Dergiyi okurken, her sayfada yer alan güzel fotoğrafları beni etkiledi, hatta ikna ettikleri noktalar bulduğumu da itiraf etmeliyim.

Ancak CD'lerini dinlerken, görsellik bitip de iş sadece kulağa kalınca, doğrusu tutuculuk damarlarındaki kan daha yüksek debide dolaşmaya başladı.

Operada görsellik de büyük rol oynadığından iki güzel sanatçı elbette seyirciyi etkileyecektir ama dinleyiciyi ne oranda etkiler bilemem.

Ancak operanın ulaşılmaz görünümünü kırmak belki de ona ilgiyi artırmak için gerekli bir yöntem.

Rebecca Knight, en çok Maria Callas'ı seviyor, o zaman mutlaka onun Puccini'nin Madama Butterfly'daki Un bel di aryasını dinlemişlerdir. Bu aryayı onların söyleyişi beni ürpertmedi doğrusu.

Zaten klasik müziğin aranjmanı bünyeyi bozuyor, özü zaafa uğratıyor.
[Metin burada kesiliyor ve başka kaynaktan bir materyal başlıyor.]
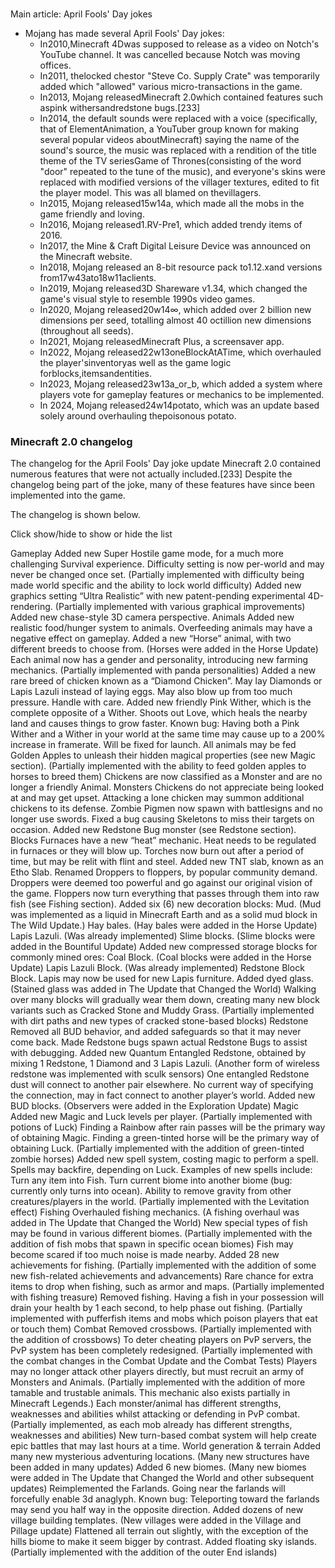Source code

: ### 
Main article: April Fools' Day jokes
- Mojang has made several April Fools' Day jokes:
	- In2010,Minecraft 4Dwas supposed to release as a video on Notch's YouTube channel. It was cancelled because Notch was moving offices.
	- In2011, thelocked chestor "Steve Co. Supply Crate" was temporarily added which "allowed" various micro-transactions in the game.
	- In2013, Mojang releasedMinecraft 2.0which contained features such aspink withersandredstone bugs.[233]
	- In2014, the default sounds were replaced with a voice (specifically, that of ElementAnimation, a YouTuber group known for making several popular videos aboutMinecraft) saying the name of the sound's source, the music was replaced with a rendition of the title theme of the TV seriesGame of Thrones(consisting of the word "door" repeated to the tune of the music), and everyone's skins were replaced with modified versions of the villager textures, edited to fit the player model. This was all blamed on thevillagers.
	- In2015, Mojang released15w14a, which made all the mobs in the game friendly and loving.
	- In2016, Mojang released1.RV-Pre1, which added trendy items of 2016.
	- In2017, the Mine & Craft Digital Leisure Device was announced on the Minecraft website.
	- In2018, Mojang released an 8-bit resource pack to1.12.xand versions from17w43ato18w11aclients.
	- In2019, Mojang released3D Shareware v1.34, which changed the game's visual style to resemble 1990s video games.
	- In2020, Mojang released20w14∞, which added over 2 billion new dimensions per seed, totalling almost 40 octillion new dimensions (throughout all seeds).
	- In2021, Mojang releasedMinecraft Plus, a screensaver app.
	- In2022, Mojang released22w13oneBlockAtATime, which overhauled the player'sinventoryas well as the game logic forblocks,itemsandentities.
	- In2023, Mojang released23w13a_or_b, which added a system where players vote for gameplay features or mechanics to be implemented.
	- In 2024, Mojang released24w14potato, which was an update based solely around overhauling thepoisonous potato.

### Minecraft 2.0 changelog
The changelog for the April Fools' Day joke update Minecraft 2.0 contained numerous features that were not actually included.[233] Despite the changelog being part of the joke, many of these features have since been implemented into the game.

The changelog is shown below.


Click show/hide  to show or hide the list

Gameplay
Added new Super Hostile game mode, for a much more challenging Survival experience.
Difficulty setting is now per-world and may never be changed once set. (Partially implemented with difficulty being made world specific and the ability to lock world difficulty)
Added new graphics setting “Ultra Realistic” with new patent-pending experimental 4D-rendering. (Partially implemented with various graphical improvements)
Added new chase-style 3D camera perspective.
Animals
Added new realistic food/hunger system to animals.
Overfeeding animals may have a negative effect on gameplay.
Added a new “Horse” animal, with two different breeds to choose from. (Horses were added in the Horse Update)
Each animal now has a gender and personality, introducing new farming mechanics. (Partially implemented with panda personalities)
Added a new rare breed of chicken known as a “Diamond Chicken”.
May lay Diamonds or Lapis Lazuli instead of laying eggs.
May also blow up from too much pressure. Handle with care.
Added new friendly Pink Wither, which is the complete opposite of a Wither.
Shoots out Love, which heals the nearby land and causes things to grow faster.
Known bug: Having both a Pink Wither and a Wither in your world at the same time may cause up to a 200% increase in framerate. Will be fixed for launch.
All animals may be fed Golden Apples to unleash their hidden magical properties (see new Magic section). (Partially implemented with the ability to feed golden apples to horses to breed them)
Chickens are now classified as a Monster and are no longer a friendly Animal.
Monsters
Chickens do not appreciate being looked at and may get upset.
Attacking a lone chicken may summon additional chickens to its defense.
Zombie Pigmen now spawn with battlesigns and no longer use swords.
Fixed a bug causing Skeletons to miss their targets on occasion.
Added new Redstone Bug monster (see Redstone section).
Blocks
Furnaces have a new “heat” mechanic.
Heat needs to be regulated in furnaces or they will blow up.
Torches now burn out after a period of time, but may be relit with flint and steel.
Added new TNT slab, known as an Etho Slab.
Renamed Droppers to floppers, by popular community demand.
Droppers were deemed too powerful and go against our original vision of the game.
Floppers now turn everything that passes through them into raw fish (see Fishing section).
Added six (6) new decoration blocks:
Mud. (Mud was implemented as a liquid in Minecraft Earth and as a solid mud block in The Wild Update.)
Hay bales. (Hay bales were added in the Horse Update)
Lapis Lazuli. (Was already implemented)
Slime blocks. (Slime blocks were added in the Bountiful Update)
Added new compressed storage blocks for commonly mined ores:
Coal Block. (Coal blocks were added in the Horse Update)
Lapis Lazuli Block. (Was already implemented)
Redstone Block Block.
Lapis may now be used for new Lapis furniture.
Added dyed glass. (Stained glass was added in The Update that Changed the World)
Walking over many blocks will gradually wear them down, creating many new block variants such as Cracked Stone and Muddy Grass. (Partially implemented with dirt paths and new types of cracked stone-based blocks)
Redstone
Removed all BUD behavior, and added safeguards so that it may never come back.
Made Redstone bugs spawn actual Redstone Bugs to assist with debugging.
Added new Quantum Entangled Redstone, obtained by mixing 1 Redstone, 1 Diamond and 3 Lapis Lazuli. (Another form of wireless redstone was implemented with sculk sensors)
One entangled Redstone dust will connect to another pair elsewhere.
No current way of specifying the connection, may in fact connect to another player’s world.
Added new BUD blocks. (Observers were added in the Exploration Update)
Magic
Added new Magic and Luck levels per player. (Partially implemented with potions of Luck)
Finding a Rainbow after rain passes will be the primary way of obtaining Magic.
Finding a green-tinted horse will be the primary way of obtaining Luck. (Partially implemented with the addition of green-tinted zombie horses)
Added new spell system, costing magic to perform a spell.
Spells may backfire, depending on Luck.
Examples of new spells include:
Turn any item into Fish.
Turn current biome into another biome (bug: currently only turns into ocean).
Ability to remove gravity from other creatures/players in the world. (Partially implemented with the Levitation effect)
Fishing
Overhauled fishing mechanics. (A fishing overhaul was added in The Update that Changed the World)
New special types of fish may be found in various different biomes. (Partially implemented with the addition of fish mobs that spawn in specific ocean biomes)
Fish may become scared if too much noise is made nearby.
Added 28 new achievements for fishing. (Partially implemented with the addition of some new fish-related achievements and advancements)
Rare chance for extra items to drop when fishing, such as armor and maps. (Partially implemented with fishing treasure)
Removed fishing.
Having a fish in your possession will drain your health by 1 each second, to help phase out fishing. (Partially implemented with pufferfish items and mobs which poison players that eat or touch them)
Combat
Removed crossbows. (Partially implemented with the addition of crossbows)
To deter cheating players on PvP servers, the PvP system has been completely redesigned. (Partially implemented with the combat changes in the Combat Update and the Combat Tests)
Players may no longer attack other players directly, but must recruit an army of Monsters and Animals. (Partially implemented with the addition of more tamable and trustable animals. This mechanic also exists partially in Minecraft Legends.)
Each monster/animal has different strengths, weaknesses and abilities whilst attacking or defending in PvP combat. (Partially implemented, as each mob already has different strengths, weaknesses and abilities)
New turn-based combat system will help create epic battles that may last hours at a time.
World generation & terrain
Added many new mysterious adventuring locations. (Many new structures have been added in many updates)
Added 6 new biomes. (Many new biomes were added in The Update that Changed the World and other subsequent updates)
Reimplemented the Farlands.
Going near the farlands will forcefully enable 3d anaglyph.
Known bug: Teleporting toward the farlands may send you half way in the opposite direction.
Added dozens of new village building templates. (New villages were added in the Village and Pillage update)
Flattened all terrain out slightly, with the exception of the hills biome to make it seem bigger by contrast.
Added floating sky islands. (Partially implemented with the addition of the outer End islands)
Bizet'nin Carmen'indeki Chanson Boheme'i, Offenbach'ın Hoffman'ın Masalları'ndaki Barcarolle'u da dinlenebilir biçimde söylüyorlar.

* * *

ACABA
diyorum, önce CD'lerini dinleseniz de onların fotoğraflarına sonra mı baksanız? Ama faydasız, çünkü kitapçıkta bile yazıdan çok fotoğraf var.

Onun için bu güzel sanatçılar hakkında sadece müziği düşünerek karar vermek galiba zor, hatta imkánsız.